§ **Data supplied**
----

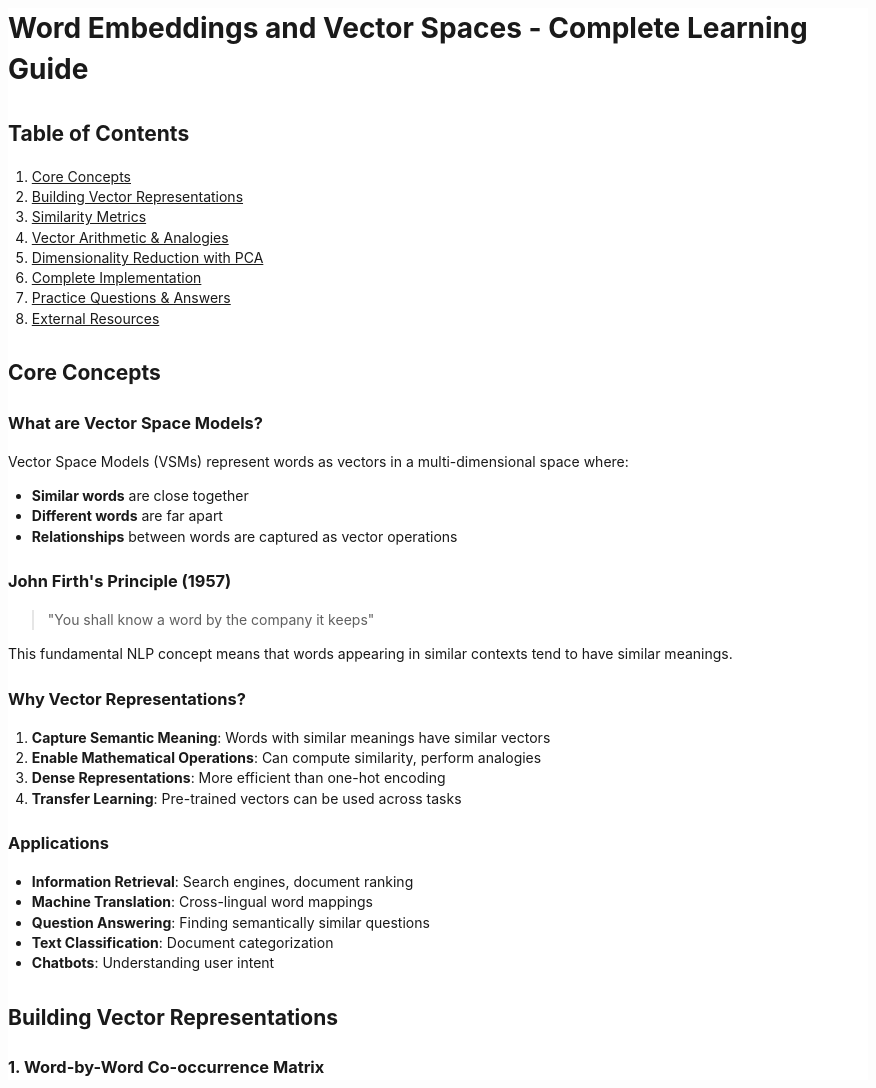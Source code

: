 # Word Embeddings and Vector Spaces - Complete Learning Guide

## Table of Contents
1. [Core Concepts](#core-concepts)
2. [Building Vector Representations](#building-vector-representations)
3. [Similarity Metrics](#similarity-metrics)
4. [Vector Arithmetic & Analogies](#vector-arithmetic--analogies)
5. [Dimensionality Reduction with PCA](#dimensionality-reduction-with-pca)
6. [Complete Implementation](#complete-implementation)
7. [Practice Questions & Answers](#practice-questions--answers)
8. [External Resources](#external-resources)



## Core Concepts

### What are Vector Space Models?

Vector Space Models (VSMs) represent words as vectors in a multi-dimensional space where:
- **Similar words** are close together
- **Different words** are far apart
- **Relationships** between words are captured as vector operations

### John Firth's Principle (1957)
> "You shall know a word by the company it keeps"

This fundamental NLP concept means that words appearing in similar contexts tend to have similar meanings.

### Why Vector Representations?

1. **Capture Semantic Meaning**: Words with similar meanings have similar vectors
2. **Enable Mathematical Operations**: Can compute similarity, perform analogies
3. **Dense Representations**: More efficient than one-hot encoding
4. **Transfer Learning**: Pre-trained vectors can be used across tasks

### Applications
- **Information Retrieval**: Search engines, document ranking
- **Machine Translation**: Cross-lingual word mappings
- **Question Answering**: Finding semantically similar questions
- **Text Classification**: Document categorization
- **Chatbots**: Understanding user intent



## Building Vector Representations

### 1. Word-by-Word Co-occurrence Matrix
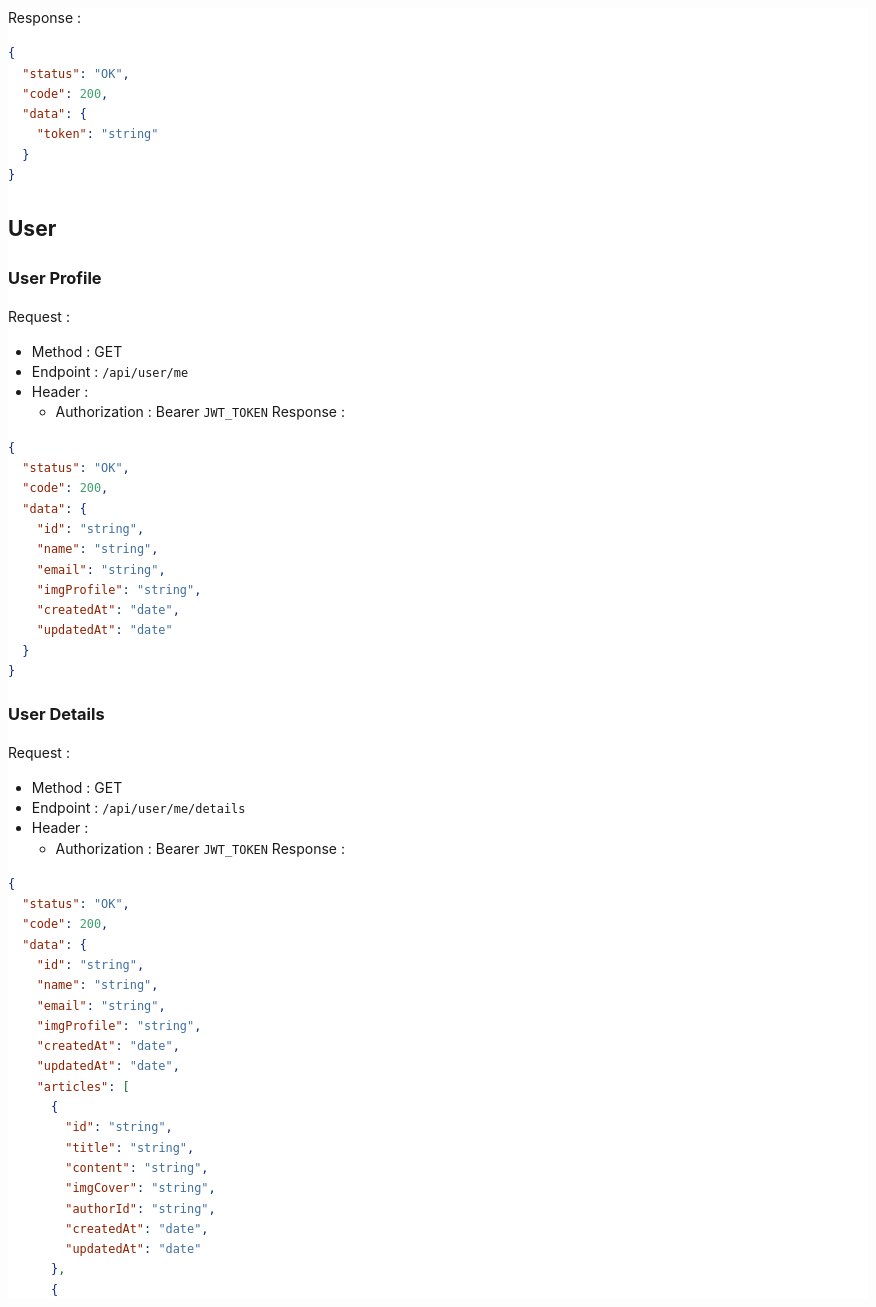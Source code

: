 Response :
```json
{
  "status": "OK",
  "code": 200,
  "data": {
    "token": "string"
  }
}
```

## User
### User Profile
Request :
- Method : GET
- Endpoint : `/api/user/me`
- Header :
  - Authorization : Bearer `JWT_TOKEN`
Response :
```json
{
  "status": "OK",
  "code": 200,
  "data": {
    "id": "string",
    "name": "string",
    "email": "string",
    "imgProfile": "string",
    "createdAt": "date",
    "updatedAt": "date"
  }
}
```

### User Details
Request :
- Method : GET
- Endpoint : `/api/user/me/details`
- Header :
  - Authorization : Bearer `JWT_TOKEN`
Response :
```json
{
  "status": "OK",
  "code": 200,
  "data": {
    "id": "string",
    "name": "string",
    "email": "string",
    "imgProfile": "string",
    "createdAt": "date",
    "updatedAt": "date",
    "articles": [
      {
        "id": "string",
        "title": "string",
        "content": "string",
        "imgCover": "string",
        "authorId": "string",
        "createdAt": "date",
        "updatedAt": "date"
      },
      {
```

----

§ **Task description**
Please find all lines of the entries that hold the string "Endpoint" and copy them.

§ **Result of the task**
- Endpoint : `/api/user/me`
- Endpoint : `/api/user/me/details`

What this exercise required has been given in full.